About this task:
Starting with the first line, output the data exactly, through to the last line.

Data provided:
··········

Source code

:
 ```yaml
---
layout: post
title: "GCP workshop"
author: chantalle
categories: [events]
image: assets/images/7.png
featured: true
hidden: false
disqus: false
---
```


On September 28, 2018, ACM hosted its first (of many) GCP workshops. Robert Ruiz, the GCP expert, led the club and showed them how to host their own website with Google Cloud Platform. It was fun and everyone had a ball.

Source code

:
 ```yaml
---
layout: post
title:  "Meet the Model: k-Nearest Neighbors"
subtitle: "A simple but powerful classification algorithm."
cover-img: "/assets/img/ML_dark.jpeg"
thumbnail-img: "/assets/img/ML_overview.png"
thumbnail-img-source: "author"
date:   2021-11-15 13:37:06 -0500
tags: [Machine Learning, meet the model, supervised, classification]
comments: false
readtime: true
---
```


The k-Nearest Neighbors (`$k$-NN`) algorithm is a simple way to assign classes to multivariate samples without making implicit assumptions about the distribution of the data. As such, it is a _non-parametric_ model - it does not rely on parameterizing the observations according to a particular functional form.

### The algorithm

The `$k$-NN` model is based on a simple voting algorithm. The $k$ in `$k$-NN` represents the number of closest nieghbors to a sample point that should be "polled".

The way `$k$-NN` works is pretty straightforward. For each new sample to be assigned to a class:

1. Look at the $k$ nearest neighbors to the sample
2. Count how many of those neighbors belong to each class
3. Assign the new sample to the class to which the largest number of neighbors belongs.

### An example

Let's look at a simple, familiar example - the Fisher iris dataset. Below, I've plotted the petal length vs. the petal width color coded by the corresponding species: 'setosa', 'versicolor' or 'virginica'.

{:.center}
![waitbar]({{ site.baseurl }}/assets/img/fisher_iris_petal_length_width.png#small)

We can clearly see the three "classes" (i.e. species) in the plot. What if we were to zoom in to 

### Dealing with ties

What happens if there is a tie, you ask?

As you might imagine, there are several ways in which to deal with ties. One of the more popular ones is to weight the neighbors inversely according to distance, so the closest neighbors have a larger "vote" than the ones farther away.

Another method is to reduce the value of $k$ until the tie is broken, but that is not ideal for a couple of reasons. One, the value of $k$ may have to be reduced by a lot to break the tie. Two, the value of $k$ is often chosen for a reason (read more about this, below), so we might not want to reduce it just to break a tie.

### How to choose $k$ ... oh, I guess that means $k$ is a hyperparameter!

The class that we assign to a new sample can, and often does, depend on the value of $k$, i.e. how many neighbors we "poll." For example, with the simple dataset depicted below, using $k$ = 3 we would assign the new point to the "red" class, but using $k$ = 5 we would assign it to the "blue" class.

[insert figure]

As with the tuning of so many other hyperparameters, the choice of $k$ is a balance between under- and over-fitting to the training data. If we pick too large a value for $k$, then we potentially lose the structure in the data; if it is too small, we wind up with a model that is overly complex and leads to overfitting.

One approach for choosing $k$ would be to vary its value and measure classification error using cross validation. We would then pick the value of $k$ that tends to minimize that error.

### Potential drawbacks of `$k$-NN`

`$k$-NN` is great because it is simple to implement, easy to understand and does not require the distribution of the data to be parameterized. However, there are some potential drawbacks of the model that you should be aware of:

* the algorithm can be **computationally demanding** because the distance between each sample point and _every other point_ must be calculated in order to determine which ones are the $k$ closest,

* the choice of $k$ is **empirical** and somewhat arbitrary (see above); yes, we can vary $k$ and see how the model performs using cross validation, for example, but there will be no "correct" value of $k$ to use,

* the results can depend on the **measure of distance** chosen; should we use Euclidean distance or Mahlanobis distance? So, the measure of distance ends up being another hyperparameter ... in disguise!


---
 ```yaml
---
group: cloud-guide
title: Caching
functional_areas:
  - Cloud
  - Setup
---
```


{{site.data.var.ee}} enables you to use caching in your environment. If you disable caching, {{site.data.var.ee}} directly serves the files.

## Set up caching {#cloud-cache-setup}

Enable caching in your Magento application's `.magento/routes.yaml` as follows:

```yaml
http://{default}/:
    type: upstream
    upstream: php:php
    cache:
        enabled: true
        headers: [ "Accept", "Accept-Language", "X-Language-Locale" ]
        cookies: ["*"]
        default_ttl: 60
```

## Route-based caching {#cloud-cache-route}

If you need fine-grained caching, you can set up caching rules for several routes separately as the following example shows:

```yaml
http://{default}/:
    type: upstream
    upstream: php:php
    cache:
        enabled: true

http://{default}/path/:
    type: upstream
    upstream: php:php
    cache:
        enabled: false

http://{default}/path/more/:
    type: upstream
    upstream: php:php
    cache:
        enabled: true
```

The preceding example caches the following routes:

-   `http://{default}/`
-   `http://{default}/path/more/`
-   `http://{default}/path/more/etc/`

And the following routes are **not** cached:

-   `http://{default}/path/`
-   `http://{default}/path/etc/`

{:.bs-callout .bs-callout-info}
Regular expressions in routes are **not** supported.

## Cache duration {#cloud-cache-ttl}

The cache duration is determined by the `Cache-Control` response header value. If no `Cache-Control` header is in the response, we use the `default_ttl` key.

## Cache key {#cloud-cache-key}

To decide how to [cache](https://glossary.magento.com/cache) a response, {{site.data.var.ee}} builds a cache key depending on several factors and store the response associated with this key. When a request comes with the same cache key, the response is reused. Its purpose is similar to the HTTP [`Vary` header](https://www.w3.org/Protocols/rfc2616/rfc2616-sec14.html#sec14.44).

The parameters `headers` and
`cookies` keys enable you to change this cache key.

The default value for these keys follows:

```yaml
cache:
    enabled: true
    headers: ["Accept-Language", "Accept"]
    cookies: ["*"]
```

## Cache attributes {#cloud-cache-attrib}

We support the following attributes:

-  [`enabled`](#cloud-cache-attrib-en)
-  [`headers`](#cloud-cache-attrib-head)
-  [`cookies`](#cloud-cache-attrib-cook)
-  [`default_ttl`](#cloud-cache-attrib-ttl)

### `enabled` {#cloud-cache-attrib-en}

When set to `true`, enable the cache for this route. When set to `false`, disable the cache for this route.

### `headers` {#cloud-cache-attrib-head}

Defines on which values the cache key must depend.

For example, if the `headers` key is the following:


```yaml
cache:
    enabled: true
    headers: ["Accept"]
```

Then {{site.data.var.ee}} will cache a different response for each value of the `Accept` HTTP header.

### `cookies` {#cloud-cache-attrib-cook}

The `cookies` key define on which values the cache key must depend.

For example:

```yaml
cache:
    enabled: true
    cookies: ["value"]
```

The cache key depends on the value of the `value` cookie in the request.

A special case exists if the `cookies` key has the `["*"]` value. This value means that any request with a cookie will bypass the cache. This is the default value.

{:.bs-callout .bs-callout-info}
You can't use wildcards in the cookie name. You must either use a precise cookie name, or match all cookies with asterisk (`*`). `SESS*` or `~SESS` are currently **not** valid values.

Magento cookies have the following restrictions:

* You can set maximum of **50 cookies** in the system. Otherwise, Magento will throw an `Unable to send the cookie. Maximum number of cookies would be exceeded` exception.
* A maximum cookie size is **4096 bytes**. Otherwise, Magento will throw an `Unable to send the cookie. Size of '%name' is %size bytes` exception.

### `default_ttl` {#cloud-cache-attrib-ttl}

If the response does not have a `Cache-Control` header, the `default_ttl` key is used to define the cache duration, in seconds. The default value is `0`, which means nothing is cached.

··········

Answer for the task:
Source code

:
 ```yaml
---
layout: post
title: "GCP workshop"
author: chantalle
categories: [events]
image: assets/images/7.png
featured: true
hidden: false
disqus: false
---
```


On September 28, 2018, ACM hosted its first (of many) GCP workshops. Robert Ruiz, the GCP expert, led the club and showed them how to host their own website with Google Cloud Platform. It was fun and everyone had a ball.

Source code

:
 ```yaml
---
layout: post
title:  "Meet the Model: k-Nearest Neighbors"
subtitle: "A simple but powerful classification algorithm."
cover-img: "/assets/img/ML_dark.jpeg"
thumbnail-img: "/assets/img/ML_overview.png"
thumbnail-img-source: "author"
date:   2021-11-15 13:37:06 -0500
tags: [Machine Learning, meet the model, supervised, classification]
comments: false
readtime: true
---
```


The k-Nearest Neighbors (`$k$-NN`) algorithm is a simple way to assign classes to multivariate samples without making implicit assumptions about the distribution of the data. As such, it is a _non-parametric_ model - it does not rely on parameterizing the observations according to a particular functional form.

### The algorithm

The `$k$-NN` model is based on a simple voting algorithm. The $k$ in `$k$-NN` represents the number of closest nieghbors to a sample point that should be "polled".

The way `$k$-NN` works is pretty straightforward. For each new sample to be assigned to a class:

1. Look at the $k$ nearest neighbors to the sample
2. Count how many of those neighbors belong to each class
3. Assign the new sample to the class to which the largest number of neighbors belongs.

### An example

Let's look at a simple, familiar example - the Fisher iris dataset. Below, I've plotted the petal length vs. the petal width color coded by the corresponding species: 'setosa', 'versicolor' or 'virginica'.

{:.center}
![waitbar]({{ site.baseurl }}/assets/img/fisher_iris_petal_length_width.png#small)

We can clearly see the three "classes" (i.e. species) in the plot. What if we were to zoom in to 

### Dealing with ties

What happens if there is a tie, you ask?

As you might imagine, there are several ways in which to deal with ties. One of the more popular ones is to weight the neighbors inversely according to distance, so the closest neighbors have a larger "vote" than the ones farther away.

Another method is to reduce the value of $k$ until the tie is broken, but that is not ideal for a couple of reasons. One, the value of $k$ may have to be reduced by a lot to break the tie. Two, the value of $k$ is often chosen for a reason (read more about this, below), so we might not want to reduce it just to break a tie.

### How to choose $k$ ... oh, I guess that means $k$ is a hyperparameter!

The class that we assign to a new sample can, and often does, depend on the value of $k$, i.e. how many neighbors we "poll." For example, with the simple dataset depicted below, using $k$ = 3 we would assign the new point to the "red" class, but using $k$ = 5 we would assign it to the "blue" class.

[insert figure]

As with the tuning of so many other hyperparameters, the choice of $k$ is a balance between under- and over-fitting to the training data. If we pick too large a value for $k$, then we potentially lose the structure in the data; if it is too small, we wind up with a model that is overly complex and leads to overfitting.

One approach for choosing $k$ would be to vary its value and measure classification error using cross validation. We would then pick the value of $k$ that tends to minimize that error.

### Potential drawbacks of `$k$-NN`

`$k$-NN` is great because it is simple to implement, easy to understand and does not require the distribution of the data to be parameterized. However, there are some potential drawbacks of the model that you should be aware of:

* the algorithm can be **computationally demanding** because the distance between each sample point and _every other point_ must be calculated in order to determine which ones are the $k$ closest,

* the choice of $k$ is **empirical** and somewhat arbitrary (see above); yes, we can vary $k$ and see how the model performs using cross validation, for example, but there will be no "correct" value of $k$ to use,

* the results can depend on the **measure of distance** chosen; should we use Euclidean distance or Mahlanobis distance? So, the measure of distance ends up being another hyperparameter ... in disguise!


---
 ```yaml
---
group: cloud-guide
title: Caching
functional_areas:
  - Cloud
  - Setup
---
```


{{site.data.var.ee}} enables you to use caching in your environment. If you disable caching, {{site.data.var.ee}} directly serves the files.

## Set up caching {#cloud-cache-setup}

Enable caching in your Magento application's `.magento/routes.yaml` as follows:

```yaml
http://{default}/:
    type: upstream
    upstream: php:php
    cache:
        enabled: true
        headers: [ "Accept", "Accept-Language", "X-Language-Locale" ]
        cookies: ["*"]
        default_ttl: 60
```

## Route-based caching {#cloud-cache-route}

If you need fine-grained caching, you can set up caching rules for several routes separately as the following example shows:

```yaml
http://{default}/:
    type: upstream
    upstream: php:php
    cache:
        enabled: true

http://{default}/path/:
    type: upstream
    upstream: php:php
    cache:
        enabled: false

http://{default}/path/more/:
    type: upstream
    upstream: php:php
    cache:
        enabled: true
```

The preceding example caches the following routes:

-   `http://{default}/`
-   `http://{default}/path/more/`
-   `http://{default}/path/more/etc/`

And the following routes are **not** cached:

-   `http://{default}/path/`
-   `http://{default}/path/etc/`

{:.bs-callout .bs-callout-info}
Regular expressions in routes are **not** supported.

## Cache duration {#cloud-cache-ttl}

The cache duration is determined by the `Cache-Control` response header value. If no `Cache-Control` header is in the response, we use the `default_ttl` key.

## Cache key {#cloud-cache-key}

To decide how to [cache](https://glossary.magento.com/cache) a response, {{site.data.var.ee}} builds a cache key depending on several factors and store the response associated with this key. When a request comes with the same cache key, the response is reused. Its purpose is similar to the HTTP [`Vary` header](https://www.w3.org/Protocols/rfc2616/rfc2616-sec14.html#sec14.44).

The parameters `headers` and
`cookies` keys enable you to change this cache key.

The default value for these keys follows:

```yaml
cache:
    enabled: true
    headers: ["Accept-Language", "Accept"]
    cookies: ["*"]
```

## Cache attributes {#cloud-cache-attrib}

We support the following attributes:

-  [`enabled`](#cloud-cache-attrib-en)
-  [`headers`](#cloud-cache-attrib-head)
-  [`cookies`](#cloud-cache-attrib-cook)
-  [`default_ttl`](#cloud-cache-attrib-ttl)

### `enabled` {#cloud-cache-attrib-en}

When set to `true`, enable the cache for this route. When set to `false`, disable the cache for this route.

### `headers` {#cloud-cache-attrib-head}

Defines on which values the cache key must depend.

For example, if the `headers` key is the following:


```yaml
cache:
    enabled: true
    headers: ["Accept"]
```

Then {{site.data.var.ee}} will cache a different response for each value of the `Accept` HTTP header.

### `cookies` {#cloud-cache-attrib-cook}

The `cookies` key define on which values the cache key must depend.

For example:

```yaml
cache:
    enabled: true
    cookies: ["value"]
```

The cache key depends on the value of the `value` cookie in the request.

A special case exists if the `cookies` key has the `["*"]` value. This value means that any request with a cookie will bypass the cache. This is the default value.

{:.bs-callout .bs-callout-info}
You can't use wildcards in the cookie name. You must either use a precise cookie name, or match all cookies with asterisk (`*`). `SESS*` or `~SESS` are currently **not** valid values.

Magento cookies have the following restrictions:

* You can set maximum of **50 cookies** in the system. Otherwise, Magento will throw an `Unable to send the cookie. Maximum number of cookies would be exceeded` exception.
* A maximum cookie size is **4096 bytes**. Otherwise, Magento will throw an `Unable to send the cookie. Size of '%name' is %size bytes` exception.

### `default_ttl` {#cloud-cache-attrib-ttl}

If the response does not have a `Cache-Control` header, the `default_ttl` key is used to define the cache duration, in seconds. The default value is `0`, which means nothing is cached.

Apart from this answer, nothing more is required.